La seule période stérile de la carrière de Neff.

Ce fut une période de travail ingrat, de dépression profonde, de douloureuses expériences intimes. Transporté à Grenoble - milieu réfractaire essentiellement -, paralysé par les formes ecclésiastiques, sans tarder Neff fait part à ses amis de ses impressions : « J'appréhendais un peu de faire un sermon en règle; et cette crainte n'a pas peu servi à me rapprocher du Seigneur et à me faire prier davantage. » Il prêche sur ce texte : Dieu était en Christ, réconciliant le monde avec lui-même, et de cette première prédication il peut dire :

« Le Seigneur m'a singulièrement soutenu. Je n'ai éprouvé presque aucune émotion ; et j'ai pu parler avec toute hardiesse, faisant à mes auditeurs une application continuelle de ce que je leur disais, et en appelant sans cesse à leur conscience.

« Je ne leur ai pas caché non plus, en leur rappelant la parabole du festin des noces, que je n'espérais pas beaucoup du grand nombre ; que très probablement ils n'accepteraient pas tous l'invitation et qu'ils retourneraient, l'un à sa métairie, l'autre à son trafic.

« Nous avons averti quelques personnes que tous les soirs, à sept heures, il y aura réunion ; j'ignore s'il y viendra quelqu'un. Br..., qui m'a précédé, a peu de relations avec les gens d'ici qui sont deux fois morts ; c'est pourquoi il n'a pu encore m'introduire nulle part... Priez le Seigneur, écrit-il à un ami, qu'il veuille bientôt ouvrir quelques portes à son Evangile, car je ne crois pas que la prédication publique soit ici, pour le moment, de grand secours : on y est accoutumé ; c'est un vain son qui frappe l'air... Laissez ignorer à Grenoble ce que j'ai été, et même ce que je suis encore selon le monde, un simple laïc ! Cela gâterait tout pour le moment ; car ici je suis pasteur, et rien d'autre. Cela me fait quelquefois rire ; mais après j'en soupire, pensant à la misère de ce pauvre monde, qui ne veut la vérité, que dans certains ordres; puis à la malice de Satan qui a su faire naître et entretenir de si funestes préjugés. Oh ! quand serons-nous véritablement arrivés au siècle de la lumière ! »

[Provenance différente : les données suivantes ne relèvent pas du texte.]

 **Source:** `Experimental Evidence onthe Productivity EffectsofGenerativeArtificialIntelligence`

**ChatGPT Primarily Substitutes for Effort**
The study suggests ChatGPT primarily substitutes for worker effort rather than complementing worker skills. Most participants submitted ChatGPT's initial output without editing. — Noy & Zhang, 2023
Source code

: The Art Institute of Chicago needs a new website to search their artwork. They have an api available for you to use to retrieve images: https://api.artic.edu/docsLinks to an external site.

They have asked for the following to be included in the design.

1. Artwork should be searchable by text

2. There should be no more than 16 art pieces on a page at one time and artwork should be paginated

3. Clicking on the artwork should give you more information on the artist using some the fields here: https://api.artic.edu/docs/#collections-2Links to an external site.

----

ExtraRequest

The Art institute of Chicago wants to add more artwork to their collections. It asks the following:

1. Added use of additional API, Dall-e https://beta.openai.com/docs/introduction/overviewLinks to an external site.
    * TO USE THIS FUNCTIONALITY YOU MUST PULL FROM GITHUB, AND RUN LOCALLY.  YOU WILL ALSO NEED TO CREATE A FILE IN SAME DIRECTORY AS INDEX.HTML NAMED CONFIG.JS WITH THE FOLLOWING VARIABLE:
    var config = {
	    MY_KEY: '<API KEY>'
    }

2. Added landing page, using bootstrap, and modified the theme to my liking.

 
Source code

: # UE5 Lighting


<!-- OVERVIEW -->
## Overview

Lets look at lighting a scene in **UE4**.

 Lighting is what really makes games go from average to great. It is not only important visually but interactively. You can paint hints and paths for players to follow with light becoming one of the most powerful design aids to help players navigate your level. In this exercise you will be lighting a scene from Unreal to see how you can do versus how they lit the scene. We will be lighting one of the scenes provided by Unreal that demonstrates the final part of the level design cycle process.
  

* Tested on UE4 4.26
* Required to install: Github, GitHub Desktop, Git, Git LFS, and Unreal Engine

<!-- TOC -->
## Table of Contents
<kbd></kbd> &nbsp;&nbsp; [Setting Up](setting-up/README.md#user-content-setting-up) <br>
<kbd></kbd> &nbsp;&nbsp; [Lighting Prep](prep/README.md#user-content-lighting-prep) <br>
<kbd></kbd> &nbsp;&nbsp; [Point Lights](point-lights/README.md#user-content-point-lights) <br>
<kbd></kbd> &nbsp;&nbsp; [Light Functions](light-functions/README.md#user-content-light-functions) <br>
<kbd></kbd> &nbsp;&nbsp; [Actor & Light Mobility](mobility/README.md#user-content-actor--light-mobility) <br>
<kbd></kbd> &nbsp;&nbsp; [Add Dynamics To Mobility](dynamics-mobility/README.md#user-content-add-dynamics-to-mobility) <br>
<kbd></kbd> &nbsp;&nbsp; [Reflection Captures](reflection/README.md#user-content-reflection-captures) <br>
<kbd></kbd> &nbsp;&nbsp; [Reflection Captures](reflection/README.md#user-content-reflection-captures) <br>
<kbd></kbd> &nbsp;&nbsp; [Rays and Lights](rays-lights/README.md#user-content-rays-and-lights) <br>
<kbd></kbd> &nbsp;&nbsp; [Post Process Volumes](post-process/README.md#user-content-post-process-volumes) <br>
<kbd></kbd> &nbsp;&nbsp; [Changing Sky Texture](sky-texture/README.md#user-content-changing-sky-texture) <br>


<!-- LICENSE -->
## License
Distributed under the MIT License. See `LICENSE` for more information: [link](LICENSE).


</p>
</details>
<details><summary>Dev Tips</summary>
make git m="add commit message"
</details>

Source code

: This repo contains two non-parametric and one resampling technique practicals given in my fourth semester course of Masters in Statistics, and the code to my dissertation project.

Ses amis de Genève lui avaient reproché de manquer de ménagements. Il leur répondit une lettre qui nous livre son état d'âme du moment :

Découragé par ses imperfections plus que par l'ambiance.

« ... Quant à vos observations qui n'ont réellement pour objet que l'âpreté, la violence de mon caractère ou tout autre défaut personnel, je suis obligé de convenir qu'elles ne sont que trop fondées et qu'on pourrait m'en faire bien davantage. Aussi est-ce la seule chose qui me décourage véritablement car si mes imperfections n'existaient que dans l'opinion des hommes, je m'en soucierais peu ; mais quand je considère, d'un côté, la terrible opposition que trouve partout notre petite oeuvre, l'espèce d'acharnementque la plupart de ceux qui devraient nous soutenir mettent à nous poursuivre, et l'esprit de timidité qui enchaîne presque partout les chrétiens, et que d'un autre côté je réfléchis aux innombrables imperfections de mon caractère, à mon peu de foi, à mon peu d'amour pour Christ et pour les âmes qu'Il est venu chercher, je suis tenté de maudire mon jour comme Jérémie, et de me retirer dans quelque antre comme Elie, en attendant que l'Eternel prenne mon âme (1).

C'est une chose bien terrible qu'il faille des remèdes si amers pour guérir notre misérable orgueil, et que le Seigneur soit en quelque sorte obligé de retarder, de suspendre notre sanctification pour nous tenir dans l'humilité ! Je sens cependant que cela est nécessaire pour moi et je vois tant d'orgueil dans mon coeur que je crains que jamais le Seigneur n'ôte l'écharde, ou plutôt les échardes dont je suis comme lardé (2). »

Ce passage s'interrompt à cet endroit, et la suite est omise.